Establishes a new carrying value after an initial recognition and is unrelated to previous amounts (e.g., mark-to-market accounting and recognition of asset impairments).

17
Q
  • What is Conservatism?
  • Give examples of Conservatism: AFUA & Loss Contingency

►NOTE: Conservatism is no longer a constraint and is not a qualitative characteristic.

A
  • Conservatism, also called prudence, is the reporting of less optimistic amounts (lower income & net assets) under conditions of uncertainty or when GAAP provides a choice from among recognition or measurement methods.
    • If estimates of an outcome are not equally likely, the preferred approach is to report the most likely estimate, rather than the more conservative estimate, if the latter is less likely.
    • It should be noted that overly conservative estimates can be misleading and cause over reporting in subsequent periods.
  • 2 examples:
    • Loss contingencies that are probable and estimable are recognized. But gain contingencies are not recognized. This is a classic example of conservatism, which suppresses positive information but requires the reporting of negative information when the negative outcome is likely.
    • The allowance for uncollectible accounts is an estimate, but an overly conservative accrual of the allowance will lead to lower net income, but would over report income in subsequent years.
18
Q

List the 10 elements that appear in the financial statements.

A
  1. Revenues - Increases in equity or settlements of liabilities by providing goods or services (primary activities).
  2. Expenses - Decreases in equity or incurrences of liabilities by providing goods or services. Expenses provide a benefit to the firm.
  3. Gains - Increases in equity from peripheral or incidental transactions.
  4. Losses - Decreases in equity from peripheral or incidental transactions. Losses provide no benefit to the firm.
  5. Comprehensive Income = NI + OCI. Comp Inc reports all changes in equity stemming from transactions with nonowners (means transactions other than investments by owners and distributions to owners).
  6. Assets - Resources that have probable future economic benefits to the firm, controlled by management, resulting from past transactions. Note the 3 aspects of this definition.
  7. Liabilities - Probable future sacrifices of economic benefits arising from present obligations to transfer assets or provide services to other entities as a result of past transactions or events.
  8. Equity - Residual interest in the firm’s assets, also known as Net Assets. Equity is primarily comprised of past investor contributions and retained earnings.
  9. Investments by Owners - Increases in net assets from transfers by owners or parties seeking ownership interest.
  10. Distributions to Owners - Decreases in net assets from transfers by the firm to owners.
19
Q
  • 2 approaches to compute present value.
  • When to use present value measurement?
  • When a present-value measure is used:
    • The result should be ______________ if such a value could be obtained.
    • The ________________ approach is preferred. It provides a better estimate of fair value than a single most-likely cash flow, because it directly incorporates the uncertainty in estimated future cash flows.
  • The Expected Cash Flow Approach has been incorporated into _________________.
A
  • 2 approaches to compute present value:
    • Traditional Approach also referred to as Discounted Cash Flows - The risk and uncertainty is incorporated into the discount rate. Uses a single most-likely cash flow in the computation. This approach continues to be applied in some present value applications.
    • Expected Cash Flow Approach - The risk and uncertainty is incorporated into the risk-adjusted expected cash flows. Uses expectations about all possible cash flows instead of a single cash flow. Both uncertainty as to timing and amount can be incorporated into the calculation.

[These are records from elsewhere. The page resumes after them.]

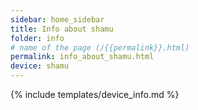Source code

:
 ```yaml
---
sidebar: home_sidebar
title: Info about shamu
folder: info
# name of the page (/{{permalink}}.html)
permalink: info_about_shamu.html
device: shamu
---
```

{% include templates/device_info.md %}
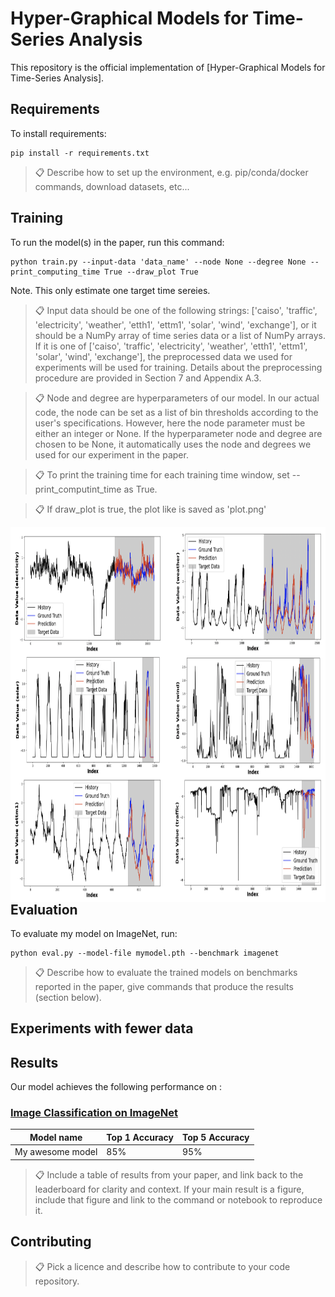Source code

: # Hyper-Graphical Models for Time-Series Analysis

This repository is the official implementation of [Hyper-Graphical Models for Time-Series Analysis]. 


## Requirements

To install requirements:

```setup
pip install -r requirements.txt
```

>📋  Describe how to set up the environment, e.g. pip/conda/docker commands, download datasets, etc...


## Training

To run the model(s) in the paper, run this command:

```train
python train.py --input-data 'data_name' --node None --degree None --print_computing_time True --draw_plot True
```
Note. This only estimate one target time sereies.

>📋 Input data should be one of the following strings: ['caiso', 'traffic', 'electricity', 'weather', 'etth1', 'ettm1', 'solar', 'wind', 'exchange'], or it should be a NumPy array of time series data or a list of NumPy arrays. If it is one of ['caiso', 'traffic', 'electricity', 'weather', 'etth1', 'ettm1', 'solar', 'wind', 'exchange'], the preprocessed data we used for experiments will be used for training. Details about the preprocessing procedure are provided in Section 7 and Appendix A.3.

>📋 Node and degree are hyperparameters of our model. In our actual code, the node can be set as a list of bin thresholds according to the user's specifications. However, here the node parameter must be either an integer or None. If the hyperparameter node and degree are chosen to be None, it automatically uses the node and degrees we used for our experiment in the paper.

>📋 To print the training time for each training time window, set --print_computint_time as True.

>📋 If draw_plot is true, the plot like is saved as 'plot.png'

<a href="url"><img src="/assets/prediction_target_plot.jpg" align="center" height="600" width="600" style="float:left; padding-right:15px" ></a>




## Evaluation

To evaluate my model on ImageNet, run:

```eval
python eval.py --model-file mymodel.pth --benchmark imagenet
```

>📋  Describe how to evaluate the trained models on benchmarks reported in the paper, give commands that produce the results (section below).


## Experiments with fewer data



## Results

Our model achieves the following performance on :

### [Image Classification on ImageNet](https://paperswithcode.com/sota/image-classification-on-imagenet)

| Model name         | Top 1 Accuracy  | Top 5 Accuracy |
| ------------------ |---------------- | -------------- |
| My awesome model   |     85%         |      95%       |

>📋  Include a table of results from your paper, and link back to the leaderboard for clarity and context. If your main result is a figure, include that figure and link to the command or notebook to reproduce it. 


## Contributing

>📋  Pick a licence and describe how to contribute to your code repository. 
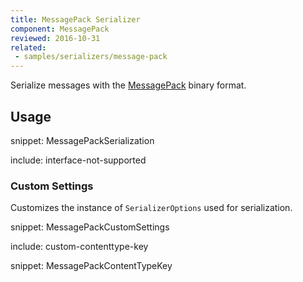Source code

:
 ```yaml
---
title: MessagePack Serializer
component: MessagePack
reviewed: 2016-10-31
related:
 - samples/serializers/message-pack
---
```


Serialize messages with the [MessagePack](http://msgpack.org/) binary format.


## Usage

snippet: MessagePackSerialization

include: interface-not-supported


### Custom Settings

Customizes the instance of `SerializerOptions` used for serialization.

snippet: MessagePackCustomSettings


include: custom-contenttype-key

snippet: MessagePackContentTypeKey


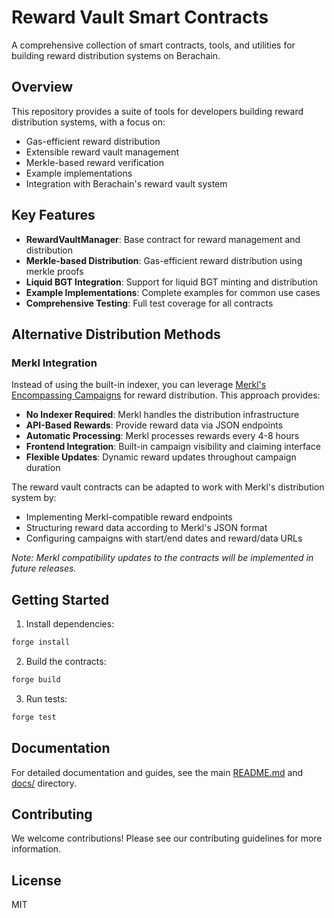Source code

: # Reward Vault Smart Contracts

A comprehensive collection of smart contracts, tools, and utilities for building reward distribution systems on Berachain.

## Overview

This repository provides a suite of tools for developers building reward distribution systems, with a focus on:
- Gas-efficient reward distribution
- Extensible reward vault management
- Merkle-based reward verification
- Example implementations
- Integration with Berachain's reward vault system

## Key Features

- **RewardVaultManager**: Base contract for reward management and distribution
- **Merkle-based Distribution**: Gas-efficient reward distribution using merkle proofs
- **Liquid BGT Integration**: Support for liquid BGT minting and distribution
- **Example Implementations**: Complete examples for common use cases
- **Comprehensive Testing**: Full test coverage for all contracts

## Alternative Distribution Methods

### Merkl Integration

Instead of using the built-in indexer, you can leverage [Merkl's Encompassing Campaigns](https://docs.merkl.xyz/merkl-mechanisms/campaign-types/encompassing) for reward distribution. This approach provides:

- **No Indexer Required**: Merkl handles the distribution infrastructure
- **API-Based Rewards**: Provide reward data via JSON endpoints
- **Automatic Processing**: Merkl processes rewards every 4-8 hours
- **Frontend Integration**: Built-in campaign visibility and claiming interface
- **Flexible Updates**: Dynamic reward updates throughout campaign duration

The reward vault contracts can be adapted to work with Merkl's distribution system by:
- Implementing Merkl-compatible reward endpoints
- Structuring reward data according to Merkl's JSON format
- Configuring campaigns with start/end dates and reward/data URLs

*Note: Merkl compatibility updates to the contracts will be implemented in future releases.*

## Getting Started

1. Install dependencies:
```bash
forge install
```

2. Build the contracts:
```bash
forge build
```

3. Run tests:
```bash
forge test
```

## Documentation

For detailed documentation and guides, see the main [README.md](../README.md) and [docs/](../docs/) directory.

## Contributing

We welcome contributions! Please see our contributing guidelines for more information.

## License

MIT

NOTE: The risk and uncertainty is incorporated into either the discount rate or the cash flows—not both!!!

  • When the fair value of an asset or liability is not available, present value is often the best available technique to estimate what fair value would be if it existed in the situation. But if the fair value is available, there is no need to use present value measurement.
  • As close as possible to fair value; expected cash flow approach.
  • Accounting for Asset Retirement Obligations.